Parallel to the high axial myopia associated enlargement of the optic nerve head, the lamina cribrosa as the porous cover plate of the opening in the peripapillary scleral flange shows a stretching and thinning.29, 30 It decreases the distance between the intraocular pressure compartment and the retrolaminar orbital cerebrospinal fluid pressure compartment.31 With the pressures in both compartments unchanged (ie, an unchanged trans-lamina cribrosa pressure difference), a reduced distance leads to an steepened pressure gradient between both compartments. This may be one of the reasons (besides morphological changes in the stretched and elongated lamina cribrosa, and thinning of the peripapillary scleral flange) that is responsible for the increased glaucoma susceptibility of highly myopic eyes.11
With the increase in the aperture of the peripapillary scleral flange opening (so-called scleral canal of the optic nerve head) but with the optic nerve remaining constant in size, the peripheral posterior surface of the lamina cribrosa is no longer covered and buffered by the solid tissue of the optic nerve head, but gets exposed to the orbital cerebrospinal fluid space.30 As the fluid offers much less mechanical resistance against a deformation than the solid optic nerve tissue, pressure-related pathological changes may predominantly take place in the periphery of the lamina cribrosa close at the optic disc border.
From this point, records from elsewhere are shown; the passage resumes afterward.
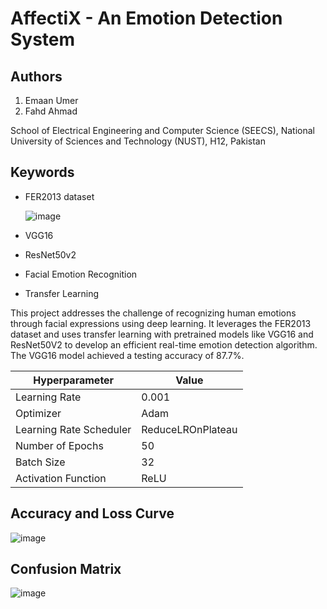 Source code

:# AffectiX - An Emotion Detection System
## Authors
1. Emaan Umer 
2. Fahd Ahmad

School of Electrical Engineering and Computer Science (SEECS), National University of Sciences and Technology (NUST), H12, Pakistan

## Keywords
- FER2013 dataset
  
  ![image](https://github.com/user-attachments/assets/12322fe3-3ea0-494c-a1fa-d2d0b929b20b)

- VGG16
- ResNet50v2
- Facial Emotion Recognition
- Transfer Learning

This project addresses the challenge of recognizing human emotions through facial expressions using deep learning. It leverages the FER2013 dataset and uses transfer learning with pretrained models like VGG16 and ResNet50V2 to develop an efficient real-time emotion detection algorithm. The VGG16 model achieved a testing accuracy of 87.7%.

| Hyperparameter            | Value               |
|---------------------------|---------------------|
| Learning Rate             | 0.001               |
| Optimizer                 | Adam                |
| Learning Rate Scheduler   | ReduceLROnPlateau   |
| Number of Epochs          | 50                  |
| Batch Size                | 32                  |
| Activation Function       | ReLU                |

## Accuracy and Loss Curve

![image](https://github.com/emaanumer012/emotion-detection-algorithm/assets/108564940/b7935d0e-ca4a-4562-b92a-ae388b8a1fcd)

## Confusion Matrix
![image](https://github.com/emaanumer012/emotion-detection-algorithm/assets/108564940/aa83234d-8207-4442-854f-6fefaf82a80d)
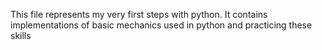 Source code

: This file represents my very first steps with python. It contains implementations of basic mechanics used in python and practicing these skills
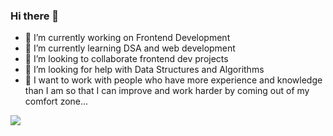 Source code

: ### Hi there 👋



- 🔭 I’m currently working on Frontend Development
- 🌱 I’m currently learning DSA and web development
- 👯 I’m looking to collaborate frontend dev projects
- 🤔 I’m looking for help with  Data Structures and Algorithms
- 💬 I want to work with people who have more experience and knowledge than I am so that I can improve and work harder by coming out of my comfort zone...


<img src="https://github-readme-stats.vercel.app/api?username=SaloniJain24&&show_icons=true&title_color=fffff&icon_color=bb2ac&text_color=daf7dc&bg_color=151515">
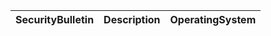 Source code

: | SecurityBulletin                               |                         Description                          |                   OperatingSystem                   |
| :--------------------------------------------- | :----------------------------------------------------------: | :-------------------------------------------------: |

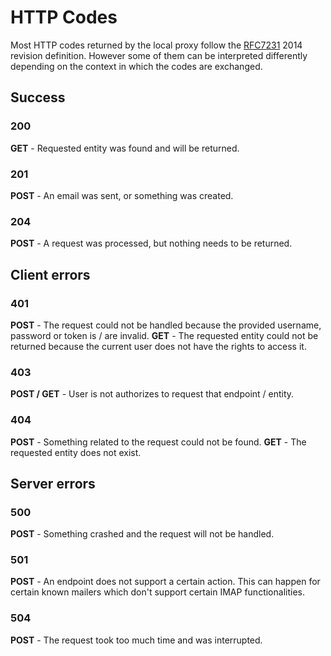 # HTTP Codes
Most HTTP codes returned by the local proxy follow the [RFC7231](https://tools.ietf.org/html/rfc7231) 2014 revision definition. However some of them can be interpreted differently depending on the context in which the codes are exchanged.

## Success 
### 200
**GET** - Requested entity was found and will be returned.

### 201
**POST** - An email was sent, or something was created.

### 204
**POST** - A request was processed, but nothing needs to be returned.

## Client errors
### 401
**POST** - The request could not be handled because the provided username, password or token is / are invalid. 
**GET** - The requested entity could not be returned because the current user does not have the rights to access it.

### 403
**POST / GET** - User is not authorizes to request that endpoint / entity.

### 404
**POST** - Something related to the request could not be found.
**GET** - The requested entity does not exist.

## Server errors
### 500
**POST** - Something crashed and the request will not be handled.

### 501
**POST** - An endpoint does not support a certain action. This can happen for certain known mailers which don't support certain IMAP functionalities.

### 504
**POST** - The request took too much time and was interrupted. 


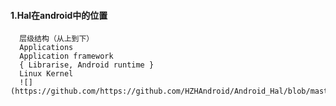 #### 1.Hal在android中的位置
      层级结构（从上到下）
      Applications
      Application framework
      { Librarise, Android runtime }
      Linux Kernel
      ![](https://github.com/https://github.com/HZHAndroid/Android_Hal/blob/master/Android%20HAL/android_layer.png)
      

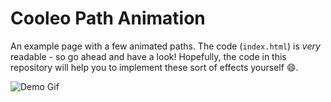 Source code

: # Cooleo Path Animation

An example page with a few animated paths. The code (`index.html`) is *very*
readable - so go ahead and have a look! Hopefully, the code in this repository
will help you to implement these sort of effects yourself :smile:.

![Demo Gif](http://i.imgur.com/kU6Ha96.gif)
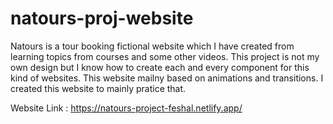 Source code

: # natours-proj-website

Natours is a tour booking fictional website which I have created from learning topics from courses and some other videos. This project is not my own design but I know how to create each and every component for this kind of websites.
This website mailny based on animations and transitions. I created this website to mainly pratice that.

Website Link : https://natours-project-feshal.netlify.app/
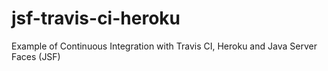 # jsf-travis-ci-heroku
Example of Continuous Integration with Travis CI, Heroku and Java Server Faces (JSF)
This may be the anatomic basis for the development of so-called acquired pits of the optic nerve head (‘APONs') in glaucomatous eyes.32, 33 These APONS are typically located sharply at the optic disc border at the 6 o'clock position or 12 o'clock position. They are located at the disc border, as the peripheral outer surface of the lamina cribrosa may no longer be supported by the optic nerve tissue. They are located at the vertical disc poles, as the optic disc shape is usually slightly vertically oval, so that, with a circular optic nerve shape, the vertical poles are the first regions where the posterior lamina cribrosa surface gets exposed to the cerebrospinal fluid space.30 Interestingly, clinical studies have shown that the early glaucomatous visual field defects and early retinal nerve fiber layer loss correspond to a loss of retinal ganglion cells located close to the temporal raphe, with the axons originating in that area being located close at the optic disc border within the optic nerve head.34
In the parapapillary region, highly axially myopic eyes show, in addition to the parapapillary gamma zone, a marked elongation and corresponding thinning of the peripapillary scleral flange.35 If the normal thickness of the flange is about 0.40 mm, it can get reduced to 50 μm in highly axially myopic eyes, parallel to an elongation of about 0.5–5.0 mm. As the peripapillary scleral flange is the biomechanical anchor of the lamina cribrosa, any weakening of the flange, such as thinning, may have a consequence for the biomechanical stability of the lamina cribrosa and the fibers passing through it.36
The peripapillary border tissue (‘of Elschnig') is in its thickness mostly independent of the axial length of the globe (own data). The so-called peripapillary ring is probably just the peripapillary border tissue that is the continuation of the pia mater of the optic nerve. In highly axially myopic eyes with a large parapapillary gamma zone (ie, with the Bruch́s membrane absent at the optic disc border), the ophthalmoscopically detectable peripapillary ring may be just the pia mater of the optic nerve.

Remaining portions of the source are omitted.